Stored items from a collection

◇ ◇ ◇

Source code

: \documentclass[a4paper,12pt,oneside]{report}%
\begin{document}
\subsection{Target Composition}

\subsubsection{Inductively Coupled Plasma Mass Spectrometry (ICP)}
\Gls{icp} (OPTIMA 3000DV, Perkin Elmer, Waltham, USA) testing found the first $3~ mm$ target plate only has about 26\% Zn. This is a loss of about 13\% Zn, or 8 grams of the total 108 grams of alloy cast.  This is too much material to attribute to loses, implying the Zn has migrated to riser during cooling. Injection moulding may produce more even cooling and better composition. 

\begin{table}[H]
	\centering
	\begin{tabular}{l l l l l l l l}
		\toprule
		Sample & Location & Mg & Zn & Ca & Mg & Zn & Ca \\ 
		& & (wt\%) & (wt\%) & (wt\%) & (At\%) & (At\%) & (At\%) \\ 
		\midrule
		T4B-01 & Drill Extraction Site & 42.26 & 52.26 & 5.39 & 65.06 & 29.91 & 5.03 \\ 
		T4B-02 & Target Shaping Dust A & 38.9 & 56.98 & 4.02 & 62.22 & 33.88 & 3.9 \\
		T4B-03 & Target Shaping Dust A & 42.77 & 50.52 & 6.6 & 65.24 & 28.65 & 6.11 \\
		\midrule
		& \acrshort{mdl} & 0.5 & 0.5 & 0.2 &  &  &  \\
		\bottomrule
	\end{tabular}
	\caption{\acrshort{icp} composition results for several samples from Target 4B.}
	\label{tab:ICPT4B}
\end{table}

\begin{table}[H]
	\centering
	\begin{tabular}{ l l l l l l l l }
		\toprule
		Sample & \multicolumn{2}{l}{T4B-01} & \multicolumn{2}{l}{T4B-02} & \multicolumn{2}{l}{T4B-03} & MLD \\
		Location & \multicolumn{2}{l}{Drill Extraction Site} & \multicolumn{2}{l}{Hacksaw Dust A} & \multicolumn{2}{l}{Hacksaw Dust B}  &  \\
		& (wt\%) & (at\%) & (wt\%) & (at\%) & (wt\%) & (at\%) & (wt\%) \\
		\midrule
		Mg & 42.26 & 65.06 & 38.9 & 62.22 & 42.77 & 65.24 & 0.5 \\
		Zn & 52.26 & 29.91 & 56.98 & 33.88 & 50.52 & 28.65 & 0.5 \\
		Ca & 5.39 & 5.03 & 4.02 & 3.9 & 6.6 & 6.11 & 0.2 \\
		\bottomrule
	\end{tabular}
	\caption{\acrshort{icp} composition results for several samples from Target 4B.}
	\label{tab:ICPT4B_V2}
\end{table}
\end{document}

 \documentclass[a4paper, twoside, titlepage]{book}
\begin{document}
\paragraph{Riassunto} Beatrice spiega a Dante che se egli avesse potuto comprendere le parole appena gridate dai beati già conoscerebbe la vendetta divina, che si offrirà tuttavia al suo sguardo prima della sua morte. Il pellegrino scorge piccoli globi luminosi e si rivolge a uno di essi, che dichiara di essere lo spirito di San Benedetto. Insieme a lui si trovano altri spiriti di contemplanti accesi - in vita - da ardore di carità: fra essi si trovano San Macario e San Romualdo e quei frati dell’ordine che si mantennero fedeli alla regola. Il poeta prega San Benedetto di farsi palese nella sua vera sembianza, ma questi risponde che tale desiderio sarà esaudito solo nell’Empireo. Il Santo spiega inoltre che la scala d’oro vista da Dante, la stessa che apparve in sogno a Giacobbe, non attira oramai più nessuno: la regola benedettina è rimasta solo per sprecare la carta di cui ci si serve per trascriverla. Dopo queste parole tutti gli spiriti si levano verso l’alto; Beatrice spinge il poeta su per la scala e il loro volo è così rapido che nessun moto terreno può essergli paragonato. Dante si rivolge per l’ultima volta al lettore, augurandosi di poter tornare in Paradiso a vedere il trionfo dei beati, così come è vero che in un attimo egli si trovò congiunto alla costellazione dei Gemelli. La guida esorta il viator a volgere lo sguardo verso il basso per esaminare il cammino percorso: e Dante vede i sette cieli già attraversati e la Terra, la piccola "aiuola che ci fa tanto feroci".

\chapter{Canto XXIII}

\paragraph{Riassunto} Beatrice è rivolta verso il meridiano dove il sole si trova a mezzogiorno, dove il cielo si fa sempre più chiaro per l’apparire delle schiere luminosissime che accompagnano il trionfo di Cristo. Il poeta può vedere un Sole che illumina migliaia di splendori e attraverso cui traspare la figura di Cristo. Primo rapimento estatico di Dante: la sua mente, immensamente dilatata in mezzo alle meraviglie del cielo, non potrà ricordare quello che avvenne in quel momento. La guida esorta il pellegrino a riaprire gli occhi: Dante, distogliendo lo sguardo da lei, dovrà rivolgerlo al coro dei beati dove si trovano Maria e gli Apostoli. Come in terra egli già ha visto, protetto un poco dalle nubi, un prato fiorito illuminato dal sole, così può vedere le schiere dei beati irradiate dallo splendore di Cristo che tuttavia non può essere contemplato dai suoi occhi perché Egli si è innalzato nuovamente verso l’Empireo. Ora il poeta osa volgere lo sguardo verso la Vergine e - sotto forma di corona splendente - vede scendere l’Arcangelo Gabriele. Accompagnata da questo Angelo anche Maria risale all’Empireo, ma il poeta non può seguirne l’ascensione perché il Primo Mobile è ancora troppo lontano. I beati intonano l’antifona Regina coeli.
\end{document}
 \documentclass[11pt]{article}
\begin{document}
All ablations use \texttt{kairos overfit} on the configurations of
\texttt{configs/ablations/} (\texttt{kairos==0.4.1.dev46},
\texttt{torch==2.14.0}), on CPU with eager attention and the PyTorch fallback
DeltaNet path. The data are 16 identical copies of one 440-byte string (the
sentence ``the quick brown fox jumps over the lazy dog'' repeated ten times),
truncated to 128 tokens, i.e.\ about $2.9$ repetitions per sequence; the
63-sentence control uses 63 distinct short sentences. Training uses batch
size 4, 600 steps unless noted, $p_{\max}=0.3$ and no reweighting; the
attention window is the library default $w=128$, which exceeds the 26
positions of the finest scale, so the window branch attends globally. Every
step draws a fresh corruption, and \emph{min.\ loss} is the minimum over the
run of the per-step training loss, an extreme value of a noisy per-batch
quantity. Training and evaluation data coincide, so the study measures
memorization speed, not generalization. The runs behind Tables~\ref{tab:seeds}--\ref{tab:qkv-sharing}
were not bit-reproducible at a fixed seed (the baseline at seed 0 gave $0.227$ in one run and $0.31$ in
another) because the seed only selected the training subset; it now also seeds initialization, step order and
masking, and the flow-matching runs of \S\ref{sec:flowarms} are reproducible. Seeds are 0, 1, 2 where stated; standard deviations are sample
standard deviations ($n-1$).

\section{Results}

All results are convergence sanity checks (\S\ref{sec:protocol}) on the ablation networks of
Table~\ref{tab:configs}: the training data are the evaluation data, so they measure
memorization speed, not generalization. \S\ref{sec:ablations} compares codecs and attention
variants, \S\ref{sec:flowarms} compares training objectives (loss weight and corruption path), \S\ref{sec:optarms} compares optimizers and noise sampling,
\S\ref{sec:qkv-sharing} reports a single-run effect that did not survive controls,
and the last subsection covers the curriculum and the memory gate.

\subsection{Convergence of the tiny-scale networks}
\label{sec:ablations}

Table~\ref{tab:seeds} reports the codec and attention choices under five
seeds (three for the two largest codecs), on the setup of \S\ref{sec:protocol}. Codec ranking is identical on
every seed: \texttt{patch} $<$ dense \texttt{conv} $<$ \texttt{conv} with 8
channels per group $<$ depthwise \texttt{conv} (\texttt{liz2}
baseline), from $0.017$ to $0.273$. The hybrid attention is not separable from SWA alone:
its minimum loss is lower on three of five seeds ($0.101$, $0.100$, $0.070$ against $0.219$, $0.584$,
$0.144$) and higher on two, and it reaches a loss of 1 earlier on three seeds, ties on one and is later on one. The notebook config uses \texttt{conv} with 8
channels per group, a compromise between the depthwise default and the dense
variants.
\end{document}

◇ ◇ ◇

» **ABOUT THIS TASK**: Give back, exactly as written, the stretch from the line with "step draws a" through the line with "its minimum loss", and no other lines from the records above.

» **SOLUTION BELOW**:
step draws a fresh corruption, and \emph{min.\ loss} is the minimum over the
run of the per-step training loss, an extreme value of a noisy per-batch
quantity. Training and evaluation data coincide, so the study measures
memorization speed, not generalization. The runs behind Tables~\ref{tab:seeds}--\ref{tab:qkv-sharing}
were not bit-reproducible at a fixed seed (the baseline at seed 0 gave $0.227$ in one run and $0.31$ in
another) because the seed only selected the training subset; it now also seeds initialization, step order and
masking, and the flow-matching runs of \S\ref{sec:flowarms} are reproducible. Seeds are 0, 1, 2 where stated; standard deviations are sample
standard deviations ($n-1$).

\section{Results}

All results are convergence sanity checks (\S\ref{sec:protocol}) on the ablation networks of
Table~\ref{tab:configs}: the training data are the evaluation data, so they measure
memorization speed, not generalization. \S\ref{sec:ablations} compares codecs and attention
variants, \S\ref{sec:flowarms} compares training objectives (loss weight and corruption path), \S\ref{sec:optarms} compares optimizers and noise sampling,
\S\ref{sec:qkv-sharing} reports a single-run effect that did not survive controls,
and the last subsection covers the curriculum and the memory gate.

\subsection{Convergence of the tiny-scale networks}
\label{sec:ablations}

Table~\ref{tab:seeds} reports the codec and attention choices under five
seeds (three for the two largest codecs), on the setup of \S\ref{sec:protocol}. Codec ranking is identical on
every seed: \texttt{patch} $<$ dense \texttt{conv} $<$ \texttt{conv} with 8
channels per group $<$ depthwise \texttt{conv} (\texttt{liz2}
baseline), from $0.017$ to $0.273$. The hybrid attention is not separable from SWA alone:
its minimum loss is lower on three of five seeds ($0.101$, $0.100$, $0.070$ against $0.219$, $0.584$,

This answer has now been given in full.